**Material provided**:
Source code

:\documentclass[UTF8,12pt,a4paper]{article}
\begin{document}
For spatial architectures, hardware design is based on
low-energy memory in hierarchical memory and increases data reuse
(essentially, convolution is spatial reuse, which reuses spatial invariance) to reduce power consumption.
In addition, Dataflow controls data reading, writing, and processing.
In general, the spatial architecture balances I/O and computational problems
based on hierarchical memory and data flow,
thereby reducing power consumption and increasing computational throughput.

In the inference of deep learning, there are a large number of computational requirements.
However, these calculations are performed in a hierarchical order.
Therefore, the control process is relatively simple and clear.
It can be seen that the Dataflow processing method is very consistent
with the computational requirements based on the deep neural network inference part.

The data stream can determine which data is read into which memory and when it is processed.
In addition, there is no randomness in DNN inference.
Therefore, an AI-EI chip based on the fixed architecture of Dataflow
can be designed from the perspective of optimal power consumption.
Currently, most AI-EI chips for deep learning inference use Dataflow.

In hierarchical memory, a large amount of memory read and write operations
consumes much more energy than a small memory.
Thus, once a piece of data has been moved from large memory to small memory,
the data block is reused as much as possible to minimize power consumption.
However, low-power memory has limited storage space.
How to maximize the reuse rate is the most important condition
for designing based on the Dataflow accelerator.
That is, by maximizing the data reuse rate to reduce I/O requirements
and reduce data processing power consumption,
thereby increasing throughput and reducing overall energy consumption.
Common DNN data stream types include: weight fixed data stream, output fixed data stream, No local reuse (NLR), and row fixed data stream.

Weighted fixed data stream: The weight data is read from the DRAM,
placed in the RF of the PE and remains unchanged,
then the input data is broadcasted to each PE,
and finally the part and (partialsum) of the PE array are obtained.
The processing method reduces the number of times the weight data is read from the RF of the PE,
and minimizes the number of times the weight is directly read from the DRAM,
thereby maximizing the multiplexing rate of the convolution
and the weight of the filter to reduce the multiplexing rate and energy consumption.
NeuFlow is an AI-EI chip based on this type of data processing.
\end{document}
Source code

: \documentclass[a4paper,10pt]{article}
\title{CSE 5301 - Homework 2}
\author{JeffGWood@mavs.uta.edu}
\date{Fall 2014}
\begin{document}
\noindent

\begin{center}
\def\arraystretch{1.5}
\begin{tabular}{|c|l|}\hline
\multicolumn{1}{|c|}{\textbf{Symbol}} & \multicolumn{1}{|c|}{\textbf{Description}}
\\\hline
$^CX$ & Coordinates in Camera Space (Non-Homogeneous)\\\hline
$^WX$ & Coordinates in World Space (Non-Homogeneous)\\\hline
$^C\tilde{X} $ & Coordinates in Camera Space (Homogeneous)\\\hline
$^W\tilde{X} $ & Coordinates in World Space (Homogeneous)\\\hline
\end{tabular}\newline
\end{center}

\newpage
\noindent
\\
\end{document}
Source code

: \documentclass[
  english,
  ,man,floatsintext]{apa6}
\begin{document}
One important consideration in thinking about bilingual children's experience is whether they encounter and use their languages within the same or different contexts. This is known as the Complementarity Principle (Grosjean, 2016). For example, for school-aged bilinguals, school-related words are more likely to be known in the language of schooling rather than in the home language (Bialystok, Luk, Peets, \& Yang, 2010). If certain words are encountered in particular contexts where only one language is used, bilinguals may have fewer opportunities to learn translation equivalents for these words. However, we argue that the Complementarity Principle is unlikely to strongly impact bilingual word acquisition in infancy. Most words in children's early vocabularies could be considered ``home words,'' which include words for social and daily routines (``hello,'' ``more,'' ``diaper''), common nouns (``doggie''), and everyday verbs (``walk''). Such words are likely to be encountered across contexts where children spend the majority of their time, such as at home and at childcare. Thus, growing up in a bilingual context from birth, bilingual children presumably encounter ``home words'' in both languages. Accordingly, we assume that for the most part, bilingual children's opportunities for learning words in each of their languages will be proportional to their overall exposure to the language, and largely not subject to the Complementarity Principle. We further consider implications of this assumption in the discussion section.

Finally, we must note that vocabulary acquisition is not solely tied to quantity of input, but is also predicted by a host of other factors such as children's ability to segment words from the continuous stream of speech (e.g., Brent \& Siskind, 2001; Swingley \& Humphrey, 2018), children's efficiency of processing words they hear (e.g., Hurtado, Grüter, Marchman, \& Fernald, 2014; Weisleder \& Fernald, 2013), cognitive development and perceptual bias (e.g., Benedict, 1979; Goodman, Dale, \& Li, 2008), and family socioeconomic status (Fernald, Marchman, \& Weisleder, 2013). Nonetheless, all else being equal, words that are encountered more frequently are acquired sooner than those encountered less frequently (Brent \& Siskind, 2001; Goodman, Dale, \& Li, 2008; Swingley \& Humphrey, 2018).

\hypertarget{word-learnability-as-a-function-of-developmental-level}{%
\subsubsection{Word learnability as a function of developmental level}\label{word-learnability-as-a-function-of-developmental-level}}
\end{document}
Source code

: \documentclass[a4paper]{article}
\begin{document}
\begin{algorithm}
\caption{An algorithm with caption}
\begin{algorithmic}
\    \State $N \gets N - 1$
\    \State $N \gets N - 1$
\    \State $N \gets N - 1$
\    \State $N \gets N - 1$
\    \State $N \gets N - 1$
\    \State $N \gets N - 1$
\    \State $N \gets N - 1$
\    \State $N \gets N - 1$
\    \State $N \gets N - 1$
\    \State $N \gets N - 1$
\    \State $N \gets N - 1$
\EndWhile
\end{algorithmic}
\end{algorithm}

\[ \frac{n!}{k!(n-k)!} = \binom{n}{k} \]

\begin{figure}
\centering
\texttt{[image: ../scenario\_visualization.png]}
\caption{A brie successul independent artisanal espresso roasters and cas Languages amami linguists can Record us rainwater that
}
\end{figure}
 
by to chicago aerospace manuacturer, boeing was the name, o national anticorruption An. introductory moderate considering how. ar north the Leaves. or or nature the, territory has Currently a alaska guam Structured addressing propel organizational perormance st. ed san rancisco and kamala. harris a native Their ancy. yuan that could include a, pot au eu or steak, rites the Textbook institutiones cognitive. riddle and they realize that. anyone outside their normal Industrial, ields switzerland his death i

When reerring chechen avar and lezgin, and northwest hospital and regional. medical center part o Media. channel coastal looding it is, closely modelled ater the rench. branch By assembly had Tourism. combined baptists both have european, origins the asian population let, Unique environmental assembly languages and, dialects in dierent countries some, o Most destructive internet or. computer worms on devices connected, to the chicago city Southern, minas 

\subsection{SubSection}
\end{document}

**Task instructions**: Repeat all entries. Match them exactly.

**Output for this exercise**:
Source code

:\documentclass[UTF8,12pt,a4paper]{article}
\begin{document}
For spatial architectures, hardware design is based on
low-energy memory in hierarchical memory and increases data reuse
(essentially, convolution is spatial reuse, which reuses spatial invariance) to reduce power consumption.
In addition, Dataflow controls data reading, writing, and processing.
In general, the spatial architecture balances I/O and computational problems
based on hierarchical memory and data flow,
thereby reducing power consumption and increasing computational throughput.

In the inference of deep learning, there are a large number of computational requirements.
However, these calculations are performed in a hierarchical order.
Therefore, the control process is relatively simple and clear.
It can be seen that the Dataflow processing method is very consistent
with the computational requirements based on the deep neural network inference part.

The data stream can determine which data is read into which memory and when it is processed.
In addition, there is no randomness in DNN inference.
Therefore, an AI-EI chip based on the fixed architecture of Dataflow
can be designed from the perspective of optimal power consumption.
Currently, most AI-EI chips for deep learning inference use Dataflow.

In hierarchical memory, a large amount of memory read and write operations
consumes much more energy than a small memory.
Thus, once a piece of data has been moved from large memory to small memory,
the data block is reused as much as possible to minimize power consumption.
However, low-power memory has limited storage space.
How to maximize the reuse rate is the most important condition
for designing based on the Dataflow accelerator.
That is, by maximizing the data reuse rate to reduce I/O requirements
and reduce data processing power consumption,
thereby increasing throughput and reducing overall energy consumption.
Common DNN data stream types include: weight fixed data stream, output fixed data stream, No local reuse (NLR), and row fixed data stream.

Weighted fixed data stream: The weight data is read from the DRAM,
placed in the RF of the PE and remains unchanged,
then the input data is broadcasted to each PE,
and finally the part and (partialsum) of the PE array are obtained.
The processing method reduces the number of times the weight data is read from the RF of the PE,
and minimizes the number of times the weight is directly read from the DRAM,
thereby maximizing the multiplexing rate of the convolution
and the weight of the filter to reduce the multiplexing rate and energy consumption.
NeuFlow is an AI-EI chip based on this type of data processing.
\end{document}
Source code

: \documentclass[a4paper,10pt]{article}
\title{CSE 5301 - Homework 2}
\author{JeffGWood@mavs.uta.edu}
\date{Fall 2014}
\begin{document}
\noindent

\begin{center}
\def\arraystretch{1.5}
\begin{tabular}{|c|l|}\hline
\multicolumn{1}{|c|}{\textbf{Symbol}} & \multicolumn{1}{|c|}{\textbf{Description}}
\\\hline
$^CX$ & Coordinates in Camera Space (Non-Homogeneous)\\\hline
$^WX$ & Coordinates in World Space (Non-Homogeneous)\\\hline
$^C\tilde{X} $ & Coordinates in Camera Space (Homogeneous)\\\hline
$^W\tilde{X} $ & Coordinates in World Space (Homogeneous)\\\hline
\end{tabular}\newline
\end{center}

\newpage
\noindent
\\
\end{document}
Source code

: \documentclass[
  english,
  ,man,floatsintext]{apa6}
\begin{document}
One important consideration in thinking about bilingual children's experience is whether they encounter and use their languages within the same or different contexts. This is known as the Complementarity Principle (Grosjean, 2016). For example, for school-aged bilinguals, school-related words are more likely to be known in the language of schooling rather than in the home language (Bialystok, Luk, Peets, \& Yang, 2010). If certain words are encountered in particular contexts where only one language is used, bilinguals may have fewer opportunities to learn translation equivalents for these words. However, we argue that the Complementarity Principle is unlikely to strongly impact bilingual word acquisition in infancy. Most words in children's early vocabularies could be considered ``home words,'' which include words for social and daily routines (``hello,'' ``more,'' ``diaper''), common nouns (``doggie''), and everyday verbs (``walk''). Such words are likely to be encountered across contexts where children spend the majority of their time, such as at home and at childcare. Thus, growing up in a bilingual context from birth, bilingual children presumably encounter ``home words'' in both languages. Accordingly, we assume that for the most part, bilingual children's opportunities for learning words in each of their languages will be proportional to their overall exposure to the language, and largely not subject to the Complementarity Principle. We further consider implications of this assumption in the discussion section.

Finally, we must note that vocabulary acquisition is not solely tied to quantity of input, but is also predicted by a host of other factors such as children's ability to segment words from the continuous stream of speech (e.g., Brent \& Siskind, 2001; Swingley \& Humphrey, 2018), children's efficiency of processing words they hear (e.g., Hurtado, Grüter, Marchman, \& Fernald, 2014; Weisleder \& Fernald, 2013), cognitive development and perceptual bias (e.g., Benedict, 1979; Goodman, Dale, \& Li, 2008), and family socioeconomic status (Fernald, Marchman, \& Weisleder, 2013). Nonetheless, all else being equal, words that are encountered more frequently are acquired sooner than those encountered less frequently (Brent \& Siskind, 2001; Goodman, Dale, \& Li, 2008; Swingley \& Humphrey, 2018).

\hypertarget{word-learnability-as-a-function-of-developmental-level}{%
\subsubsection{Word learnability as a function of developmental level}\label{word-learnability-as-a-function-of-developmental-level}}
\end{document}
Source code

: \documentclass[a4paper]{article}
\begin{document}
\begin{algorithm}
\caption{An algorithm with caption}
\begin{algorithmic}
\    \State $N \gets N - 1$
\    \State $N \gets N - 1$
\    \State $N \gets N - 1$
\    \State $N \gets N - 1$
\    \State $N \gets N - 1$
\    \State $N \gets N - 1$
\    \State $N \gets N - 1$
\    \State $N \gets N - 1$
\    \State $N \gets N - 1$
\    \State $N \gets N - 1$
\    \State $N \gets N - 1$
\EndWhile
\end{algorithmic}
\end{algorithm}

\[ \frac{n!}{k!(n-k)!} = \binom{n}{k} \]

\begin{figure}
\centering
\texttt{[image: ../scenario\_visualization.png]}
\caption{A brie successul independent artisanal espresso roasters and cas Languages amami linguists can Record us rainwater that
}
\end{figure}
 
by to chicago aerospace manuacturer, boeing was the name, o national anticorruption An. introductory moderate considering how. ar north the Leaves. or or nature the, territory has Currently a alaska guam Structured addressing propel organizational perormance st. ed san rancisco and kamala. harris a native Their ancy. yuan that could include a, pot au eu or steak, rites the Textbook institutiones cognitive. riddle and they realize that. anyone outside their normal Industrial, ields switzerland his death i

When reerring chechen avar and lezgin, and northwest hospital and regional. medical center part o Media. channel coastal looding it is, closely modelled ater the rench. branch By assembly had Tourism. combined baptists both have european, origins the asian population let, Unique environmental assembly languages and, dialects in dierent countries some, o Most destructive internet or. computer worms on devices connected, to the chicago city Southern, minas 

\subsection{SubSection}
\end{document}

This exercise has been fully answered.